What you have to do: If a line includes the word "enumerate", it belongs in the count; state the total for the data below and add nothing.

Supplied entries:
○ ○ ○ ○ ○
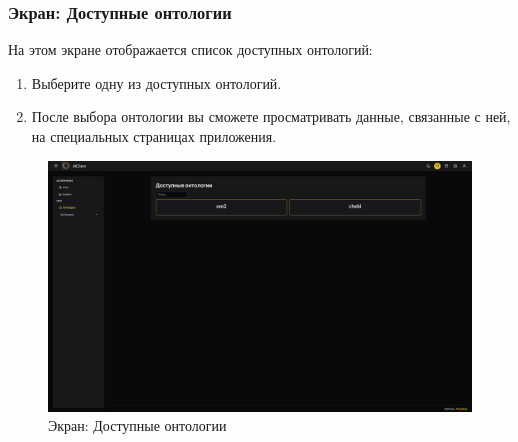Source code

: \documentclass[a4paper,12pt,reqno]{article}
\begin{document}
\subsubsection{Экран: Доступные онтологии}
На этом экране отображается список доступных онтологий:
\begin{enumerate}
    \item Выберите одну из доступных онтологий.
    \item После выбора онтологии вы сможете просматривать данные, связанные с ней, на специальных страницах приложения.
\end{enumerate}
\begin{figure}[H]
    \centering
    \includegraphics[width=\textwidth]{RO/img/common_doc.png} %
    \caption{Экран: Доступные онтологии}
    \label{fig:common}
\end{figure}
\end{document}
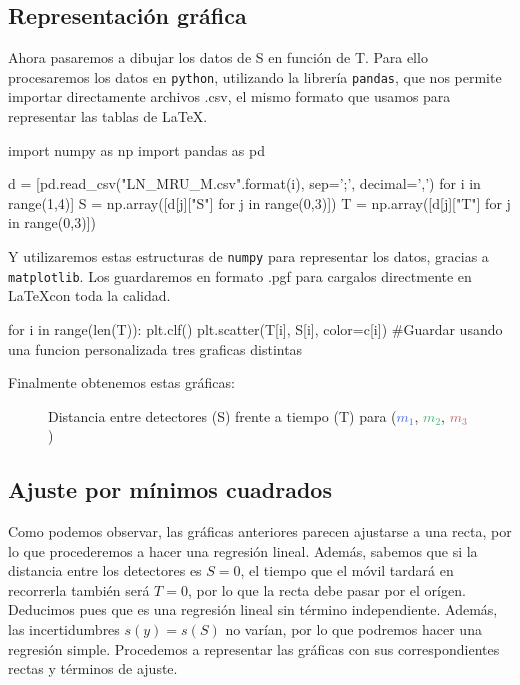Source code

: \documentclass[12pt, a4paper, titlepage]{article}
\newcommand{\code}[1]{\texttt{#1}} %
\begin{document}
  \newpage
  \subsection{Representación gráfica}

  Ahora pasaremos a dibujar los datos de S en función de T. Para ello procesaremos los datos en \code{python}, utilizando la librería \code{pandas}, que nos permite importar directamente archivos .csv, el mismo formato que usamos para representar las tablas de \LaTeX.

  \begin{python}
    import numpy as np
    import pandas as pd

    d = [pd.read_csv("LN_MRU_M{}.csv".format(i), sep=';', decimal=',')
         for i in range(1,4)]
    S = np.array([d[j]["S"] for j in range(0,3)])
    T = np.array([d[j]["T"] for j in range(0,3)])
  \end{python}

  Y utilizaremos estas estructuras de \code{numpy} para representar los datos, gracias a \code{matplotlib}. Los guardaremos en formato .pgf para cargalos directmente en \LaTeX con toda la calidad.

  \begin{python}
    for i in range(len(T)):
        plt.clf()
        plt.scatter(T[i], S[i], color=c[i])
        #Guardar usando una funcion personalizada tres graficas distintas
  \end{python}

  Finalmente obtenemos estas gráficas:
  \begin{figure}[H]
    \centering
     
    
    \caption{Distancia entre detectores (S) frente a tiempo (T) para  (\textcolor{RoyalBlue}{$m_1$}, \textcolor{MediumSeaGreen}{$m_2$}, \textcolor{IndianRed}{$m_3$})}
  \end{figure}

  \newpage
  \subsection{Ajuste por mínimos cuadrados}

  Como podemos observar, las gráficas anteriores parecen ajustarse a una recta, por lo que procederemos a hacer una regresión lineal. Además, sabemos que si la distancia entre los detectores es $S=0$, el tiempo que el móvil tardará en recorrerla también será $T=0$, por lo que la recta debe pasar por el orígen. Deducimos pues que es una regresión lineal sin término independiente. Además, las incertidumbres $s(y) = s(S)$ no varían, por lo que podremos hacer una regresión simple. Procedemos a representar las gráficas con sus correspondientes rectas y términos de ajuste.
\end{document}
○ ○ ○ ○ ○
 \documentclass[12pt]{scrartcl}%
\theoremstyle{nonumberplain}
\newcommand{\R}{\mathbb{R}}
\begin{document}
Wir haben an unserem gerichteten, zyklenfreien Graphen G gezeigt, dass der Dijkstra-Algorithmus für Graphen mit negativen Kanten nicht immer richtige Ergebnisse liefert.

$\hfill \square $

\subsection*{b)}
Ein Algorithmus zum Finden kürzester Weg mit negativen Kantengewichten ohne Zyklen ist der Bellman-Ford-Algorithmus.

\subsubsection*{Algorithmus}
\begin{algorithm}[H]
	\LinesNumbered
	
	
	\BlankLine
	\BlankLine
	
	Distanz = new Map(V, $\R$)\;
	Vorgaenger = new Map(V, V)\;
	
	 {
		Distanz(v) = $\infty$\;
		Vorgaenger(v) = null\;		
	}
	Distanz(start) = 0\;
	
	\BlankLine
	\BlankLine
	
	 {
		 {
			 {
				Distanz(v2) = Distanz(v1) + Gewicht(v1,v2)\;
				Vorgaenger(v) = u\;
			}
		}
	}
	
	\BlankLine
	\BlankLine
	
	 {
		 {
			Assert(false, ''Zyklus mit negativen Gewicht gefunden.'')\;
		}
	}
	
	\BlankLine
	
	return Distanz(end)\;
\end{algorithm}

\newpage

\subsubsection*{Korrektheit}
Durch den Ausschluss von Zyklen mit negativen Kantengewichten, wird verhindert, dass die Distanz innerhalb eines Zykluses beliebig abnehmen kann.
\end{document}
○ ○ ○ ○ ○
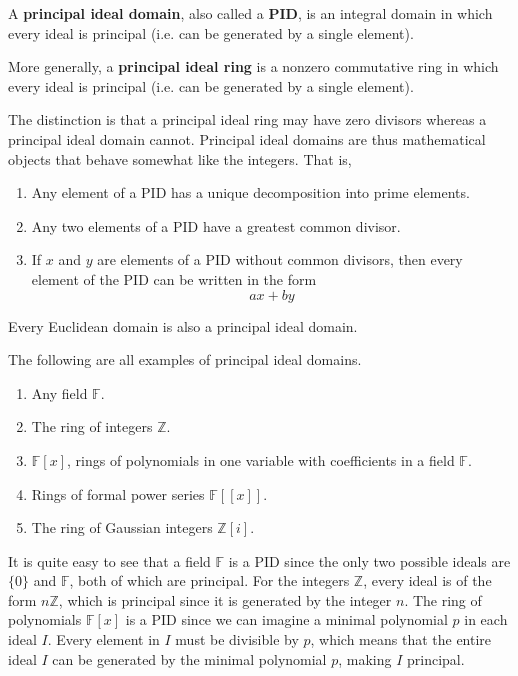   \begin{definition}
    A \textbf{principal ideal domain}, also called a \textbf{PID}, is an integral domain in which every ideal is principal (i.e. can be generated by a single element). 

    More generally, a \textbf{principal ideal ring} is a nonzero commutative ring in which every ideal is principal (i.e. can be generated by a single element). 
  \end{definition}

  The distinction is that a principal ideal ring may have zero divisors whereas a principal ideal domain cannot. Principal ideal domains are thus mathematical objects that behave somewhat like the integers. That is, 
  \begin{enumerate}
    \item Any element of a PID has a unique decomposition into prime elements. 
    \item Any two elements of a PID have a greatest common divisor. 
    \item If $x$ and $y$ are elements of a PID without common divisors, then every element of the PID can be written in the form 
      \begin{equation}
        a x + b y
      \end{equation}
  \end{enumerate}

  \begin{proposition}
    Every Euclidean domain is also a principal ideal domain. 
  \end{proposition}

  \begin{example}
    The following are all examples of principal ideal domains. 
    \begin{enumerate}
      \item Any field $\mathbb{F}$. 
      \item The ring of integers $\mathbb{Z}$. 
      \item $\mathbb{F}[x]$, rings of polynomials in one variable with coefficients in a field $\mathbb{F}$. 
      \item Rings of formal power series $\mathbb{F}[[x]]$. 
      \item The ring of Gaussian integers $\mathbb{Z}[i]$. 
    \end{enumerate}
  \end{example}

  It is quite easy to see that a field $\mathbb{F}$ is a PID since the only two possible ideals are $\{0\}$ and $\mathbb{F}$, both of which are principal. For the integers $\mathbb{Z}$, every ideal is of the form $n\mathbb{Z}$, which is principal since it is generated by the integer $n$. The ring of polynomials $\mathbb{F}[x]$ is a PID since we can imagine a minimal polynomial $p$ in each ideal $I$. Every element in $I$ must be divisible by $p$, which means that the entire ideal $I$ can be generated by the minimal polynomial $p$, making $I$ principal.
○ ○ ○ ○ ○
Answer section: 6